This ensures that sites don't get overloaded but also perform
their share of the work.
In addition to regular updates, Web
switches send DSSP triggered updates under the following
exception conditions:
◆ The Web switch is no longer able
to communicate with a remote RIP.
◆ The Web switch experiences a local
resource constraint, such as all servers have reached their maximum
connections limit or no real servers available for a VIP.
DSSP triggered update contains
all of the information in a regular update.
Internet Topology Awareness
In addition to site health and response
time, GSLB takes geographic information into account when
determining which distributed site should handle a request --
for instance, if there are five sites that host content for a
given host and domain name, one each in San Jose (West-U.S.);
Atlanta (East-U.S.); Ecuador (South America); Paris, France; and
Tokyo, Japan.
In general, associating users within a geographic domain (country,
continent) with servers in that domain optimizes the user's experience
(unless the "nearby" site is down or overloaded).
With this in mind, users in Europe will generally be served by
the Paris site while users in Chile will be served by the Ecuador
site. Having a user in Japan come to the Atlanta site for content
would waste expensive international bandwidth and cause unnecessary
response delays to the user. Switches at distributed sites also
consider geography when responding to DNS requests.
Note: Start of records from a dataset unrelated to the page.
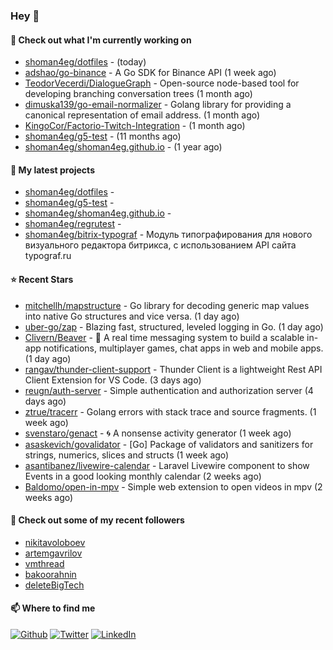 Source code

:### Hey 👋

#### 👷 Check out what I'm currently working on

- [shoman4eg/dotfiles](https://github.com/shoman4eg/dotfiles) -  (today)
- [adshao/go-binance](https://github.com/adshao/go-binance) - A Go SDK for Binance API (1 week ago)
- [TeodorVecerdi/DialogueGraph](https://github.com/TeodorVecerdi/DialogueGraph) - Open-source node-based tool for developing branching conversation trees (1 month ago)
- [dimuska139/go-email-normalizer](https://github.com/dimuska139/go-email-normalizer) - Golang library for providing a canonical representation of email address. (1 month ago)
- [KingoCor/Factorio-Twitch-Integration](https://github.com/KingoCor/Factorio-Twitch-Integration) -  (1 month ago)
- [shoman4eg/g5-test](https://github.com/shoman4eg/g5-test) -  (11 months ago)
- [shoman4eg/shoman4eg.github.io](https://github.com/shoman4eg/shoman4eg.github.io) -  (1 year ago)

#### 🌱 My latest projects

- [shoman4eg/dotfiles](https://github.com/shoman4eg/dotfiles) - 
- [shoman4eg/g5-test](https://github.com/shoman4eg/g5-test) - 
- [shoman4eg/shoman4eg.github.io](https://github.com/shoman4eg/shoman4eg.github.io) - 
- [shoman4eg/regrutest](https://github.com/shoman4eg/regrutest) - 
- [shoman4eg/bitrix-typograf](https://github.com/shoman4eg/bitrix-typograf) - Модуль типографирования для нового визуального редактора битрикса, с использованием API сайта typograf.ru

#### ⭐ Recent Stars

- [mitchellh/mapstructure](https://github.com/mitchellh/mapstructure) - Go library for decoding generic map values into native Go structures and vice versa. (1 day ago)
- [uber-go/zap](https://github.com/uber-go/zap) - Blazing fast, structured, leveled logging in Go. (1 day ago)
- [Clivern/Beaver](https://github.com/Clivern/Beaver) - 💨 A real time messaging system to build a scalable in-app notifications, multiplayer games, chat apps in web and mobile apps. (1 day ago)
- [rangav/thunder-client-support](https://github.com/rangav/thunder-client-support) - Thunder Client is a lightweight Rest API Client Extension for VS Code.  (3 days ago)
- [reugn/auth-server](https://github.com/reugn/auth-server) - Simple authentication and authorization server (4 days ago)
- [ztrue/tracerr](https://github.com/ztrue/tracerr) - Golang errors with stack trace and source fragments. (1 week ago)
- [svenstaro/genact](https://github.com/svenstaro/genact) - 🌀 A nonsense activity generator (1 week ago)
- [asaskevich/govalidator](https://github.com/asaskevich/govalidator) - [Go] Package of validators and sanitizers for strings, numerics, slices and structs (1 week ago)
- [asantibanez/livewire-calendar](https://github.com/asantibanez/livewire-calendar) - Laravel Livewire component to show Events in a good looking monthly calendar (2 weeks ago)
- [Baldomo/open-in-mpv](https://github.com/Baldomo/open-in-mpv) - Simple web extension to open videos in mpv (2 weeks ago)

#### 👯 Check out some of my recent followers

- [nikitavoloboev](https://github.com/nikitavoloboev)
- [artemgavrilov](https://github.com/artemgavrilov)
- [vmthread](https://github.com/vmthread)
- [bakoorahnin](https://github.com/bakoorahnin)
- [deleteBigTech](https://github.com/deleteBigTech)


#### 📫 Where to find me
<p>
<a href="https://github.com/shoman4eg" target="_blank"><img alt="Github" src="https://img.shields.io/badge/GitHub-%2312100E.svg?&style=for-the-badge&logo=Github&logoColor=white" /></a>
<a href="https://twitter.com/shoman4eg" target="_blank"><img alt="Twitter" src="https://img.shields.io/badge/twitter-%231DA1F2.svg?&style=for-the-badge&logo=twitter&logoColor=white" /></a>
<a href="https://www.linkedin.com/in/artemdubinin/" target="_blank"><img alt="LinkedIn" src="https://img.shields.io/badge/linkedin-%230077B5.svg?&style=for-the-badge&logo=linkedin&logoColor=white" /></a>
</p>
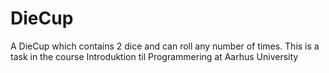 # DieCup
A DieCup which contains 2 dice and can roll any number of times.
This is a task in the course Introduktion til Programmering at Aarhus University
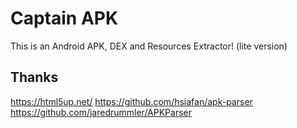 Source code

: # Captain APK
This is an Android APK, DEX and Resources Extractor! (lite version)

## Thanks
https://html5up.net/
https://github.com/hsiafan/apk-parser
https://github.com/jaredrummler/APKParser

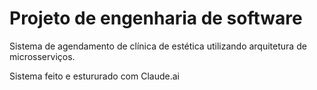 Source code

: # Projeto de engenharia de software

Sistema de agendamento de clínica de estética utilizando arquitetura de microsserviços.

Sistema feito e estururado com Claude.ai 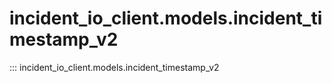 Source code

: # incident_io_client.models.incident_timestamp_v2

::: incident_io_client.models.incident_timestamp_v2
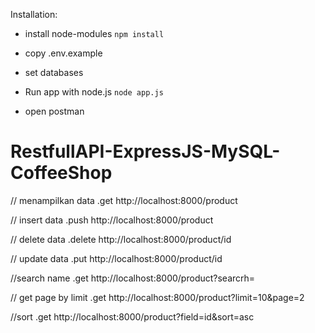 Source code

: Installation:

- install node-modules
`npm install`

- copy .env.example

- set databases

- Run app with node.js
`node app.js`

- open postman 

# RestfullAPI-ExpressJS-MySQL-CoffeeShop

// menampilkan data
.get http://localhost:8000/product

// insert data
.push http://localhost:8000/product

// delete data
.delete http://localhost:8000/product/id

// update data
.put http://localhost:8000/product/id

//search name
.get http://localhost:8000/product?searcrh=

// get page by limit
.get http://localhost:8000/product?limit=10&page=2

//sort
.get http://localhost:8000/product?field=id&sort=asc
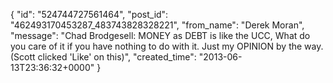  {
   "id": "524744727561464",
   "post_id": "462493170453287_483743828328221",
   "from_name": "Derek Moran",
   "message": "Chad Brodgesell: MONEY as DEBT is like the UCC, What do you care of it if you have nothing to do with it. Just my OPINION by the way. (Scott clicked 'Like' on this)",
   "created_time": "2013-06-13T23:36:32+0000"
 }
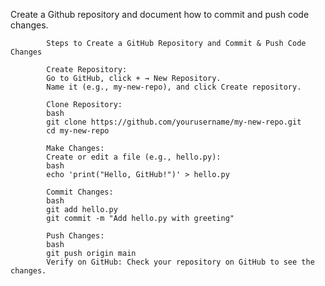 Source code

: Create a Github repository and document how to commit and push code changes.


            Steps to Create a GitHub Repository and Commit & Push Code Changes

            Create Repository:
            Go to GitHub, click + → New Repository.
            Name it (e.g., my-new-repo), and click Create repository.

            Clone Repository:
            bash
            git clone https://github.com/yourusername/my-new-repo.git
            cd my-new-repo

            Make Changes:
            Create or edit a file (e.g., hello.py):
            bash
            echo 'print("Hello, GitHub!")' > hello.py

            Commit Changes:
            bash
            git add hello.py
            git commit -m "Add hello.py with greeting"

            Push Changes:
            bash
            git push origin main
            Verify on GitHub: Check your repository on GitHub to see the changes. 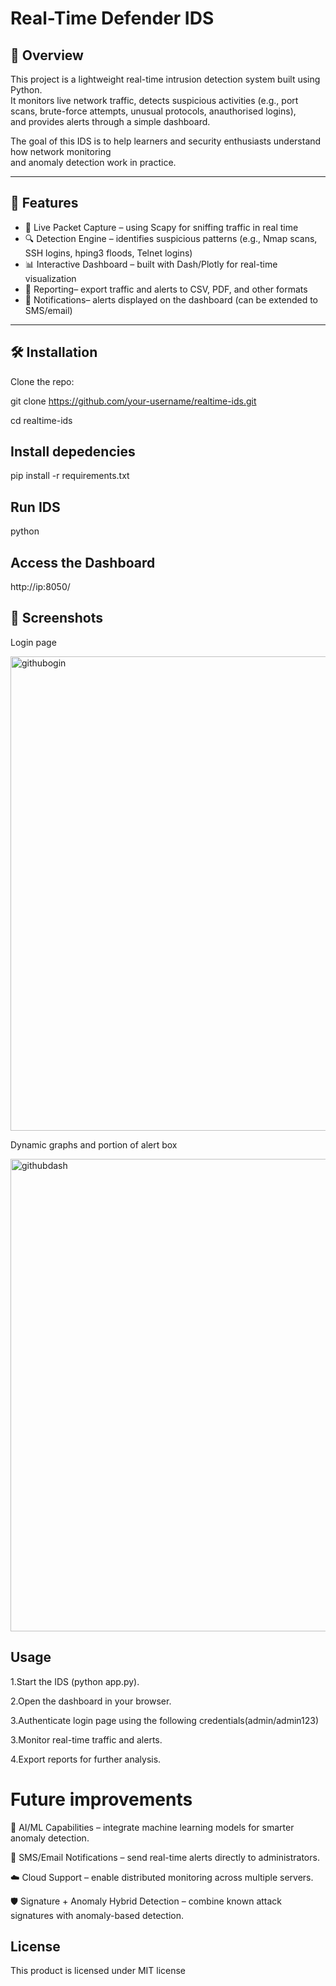 # Real-Time Defender IDS

## 📌 Overview
This project is a lightweight real-time intrusion detection system built using Python.  
It monitors live network traffic, detects suspicious activities (e.g., port scans, brute-force attempts, unusual protocols, anauthorised logins),  
and provides alerts through a simple dashboard.

The goal of this IDS is to help learners and security enthusiasts understand how network monitoring  
and anomaly detection work in practice.

---

## 🚀 Features
- 📡 Live Packet Capture – using Scapy for sniffing traffic in real time  
- 🔍 Detection Engine – identifies suspicious patterns (e.g., Nmap scans, SSH logins, hping3 floods, Telnet logins)  
- 📊 Interactive Dashboard – built with Dash/Plotly for real-time visualization  
- 📑 Reporting– export traffic and alerts to CSV, PDF, and other formats  
- 🔔 Notifications– alerts displayed on the dashboard (can be extended to SMS/email)  

---

## 🛠️ Installation
Clone the repo:

git clone https://github.com/your-username/realtime-ids.git

cd realtime-ids


## Install depedencies
pip install -r requirements.txt

## Run IDS
python 

## Access the Dashboard
http://ip:8050/

## 📸 Screenshots
Login page

<img width="1298" height="759" alt="githubogin" src="https://github.com/user-attachments/assets/925c7fcd-1ac1-4d5d-bae3-b5a913284157" />

Dynamic graphs and portion of alert box

<img width="1312" height="756" alt="githubdash" src="https://github.com/user-attachments/assets/ce5ebc36-d959-4c8f-850f-3bac9d8cf17a" />

## Usage
1.Start the IDS (python app.py).

2.Open the dashboard in your browser.

3.Authenticate login page using the following credentials(admin/admin123)

3.Monitor real-time traffic and alerts.

4.Export reports for further analysis.

# Future improvements
🤖 AI/ML Capabilities – integrate machine learning models for smarter anomaly detection.

📱 SMS/Email Notifications – send real-time alerts directly to administrators.

☁️ Cloud Support – enable distributed monitoring across multiple servers.

🛡️ Signature + Anomaly Hybrid Detection – combine known attack signatures with anomaly-based detection.

## License
This product is licensed under MIT license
When a Web switch receives a DNS request, it recognizes
the geographic source of the request by inspecting the Source
IP address of the request. It then consults the relative traffic
distribution table (described later) for that geographic area
to determine which site within the area the DNS response
should indicate.
For example, if the requesting host is located somewhere in the
Pacific Rim area, it will be pointed to the server in Tokyo. If
the requesting host is located somewhere in the United States,
the Web switch will consult the relative traffic distribution
traffic table for the U.S. to determine if the host should be
pointed to Atlanta or San Jose.
TOP
DNS Authoritative Name Server
Ultimately, GSLB is accomplished
by the DNS Authoritative Name Server running in the Web
switches at distributed sites returning the appropriate IP address
to downstream DNS servers.
For example, when a client enters a URL into their browser for
a particular hostname (represented by several VIPs scattered throughout
the U.S.), their system sends a DNS getByHostname query
to their local DNS server, asking for the IP address representing
that domain name and host.
The local DNS server then examines its DNS cache
to determine if it already knows about this particular domain
name and host. If it doesn't know about the hostname, it hands
off the request to the next appropriate DNS server. The
DNS query is either responded to from that DNS server's
cache or is passed on until the request comes to a Web switch
at a distributed site running GSLB.
When a Web switch at a distributed site receives a DNS
query to resolve a hostname from a downstream DNS server,
it determines to which geographic region the requesting host belongs.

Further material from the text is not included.